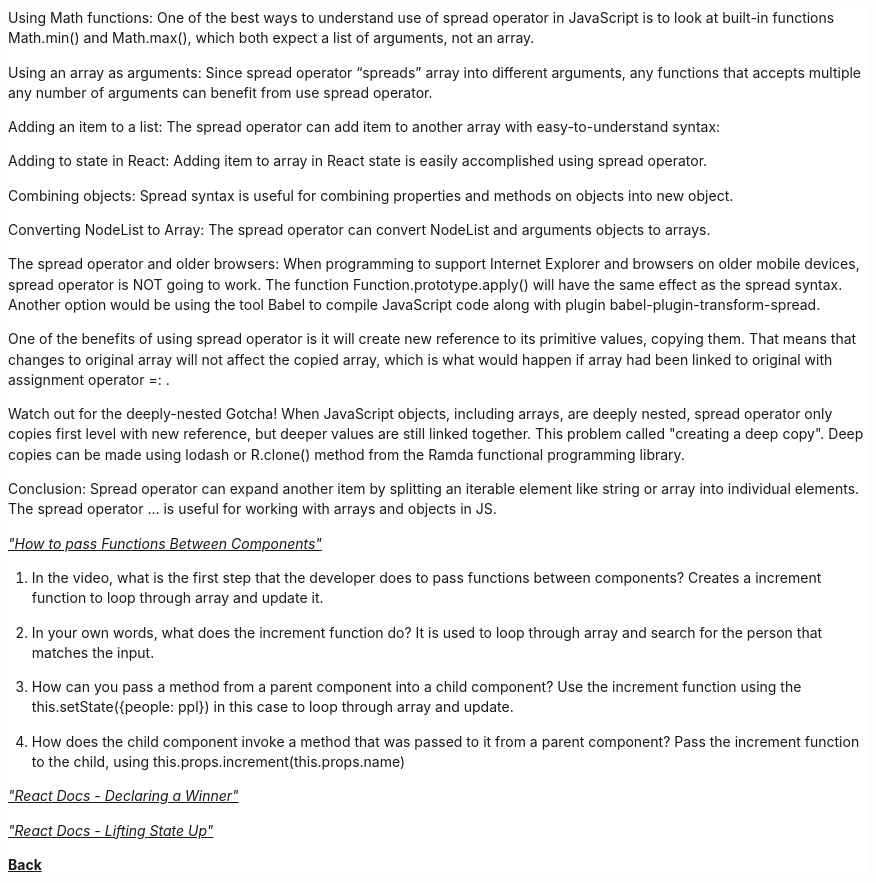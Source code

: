 Using Math functions: One of the best ways to understand use of spread operator in JavaScript is to look at built-in functions Math.min() and Math.max(), which both expect a list of arguments, not an array.

Using an array as arguments: Since spread operator “spreads” array into different arguments, any functions that accepts multiple any number of arguments can benefit from use spread operator.

Adding an item to a list: The spread operator can add item to another array with easy-to-understand syntax:

Adding to state in React: Adding item to array in React state is easily accomplished using spread operator.

Combining objects: Spread syntax is useful for combining properties and methods on objects into new object.

Converting NodeList to Array: The spread operator can convert NodeList and arguments objects to arrays.

The spread operator and older browsers: When programming to support Internet Explorer and browsers on older mobile devices, spread operator is NOT going to work. The function Function.prototype.apply() will have the same effect as the spread syntax. Another option would be using the tool Babel to compile JavaScript code along with plugin babel-plugin-transform-spread.

One of the benefits of using spread operator is it will create new reference to its primitive values, copying them. That means that changes to original array will not affect the copied array, which is what would happen if array had been linked to original with assignment operator =: .

Watch out for the deeply-nested Gotcha! When JavaScript objects, including arrays, are deeply nested, spread operator only copies first level with new reference, but deeper values are still linked together. This problem called "creating a deep copy". Deep copies can be made using lodash or R.clone() method from the Ramda functional programming library.

Conclusion: Spread operator can expand another item by splitting an iterable element like string or array into individual elements. The spread operator … is useful for working with arrays and objects in JS.

_<a href = "https://www.youtube.com/watch?v=c05OL7XbwXU">"How to pass Functions Between Components"</a>_

1. In the video, what is the first step that the developer does to pass functions between components? Creates a increment function to loop through array and update it.

2. In your own words, what does the increment function do? It is used to loop through array and search for the person that matches the input.

3. How can you pass a method from a parent component into a child component? Use the increment function using the this.setState({people: ppl}) in this case to loop through array and update.

4. How does the child component invoke a method that was passed to it from a parent component? Pass the increment function to the child, using this.props.increment(this.props.name)

_<a href = "https://reactjs.org/tutorial/tutorial.html">"React Docs - Declaring a Winner"</a>_

_<a href = "https://reactjs.org/docs/lifting-state-up.html">"React Docs - Lifting State Up"</a>_

**<a href = "https://github.com/scottie-l/reading-notes/tree/main/reading-notes-301">Back</a>**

--------

▶ _Prompt_: In the listing above, find the line containing "Converting NodeList to" and the line containing "One of the benefits". Output them and every line between, exactly, and nothing else.

▶ _Exercise response_:
Converting NodeList to Array: The spread operator can convert NodeList and arguments objects to arrays.

The spread operator and older browsers: When programming to support Internet Explorer and browsers on older mobile devices, spread operator is NOT going to work. The function Function.prototype.apply() will have the same effect as the spread syntax. Another option would be using the tool Babel to compile JavaScript code along with plugin babel-plugin-transform-spread.

One of the benefits of using spread operator is it will create new reference to its primitive values, copying them. That means that changes to original array will not affect the copied array, which is what would happen if array had been linked to original with assignment operator =: .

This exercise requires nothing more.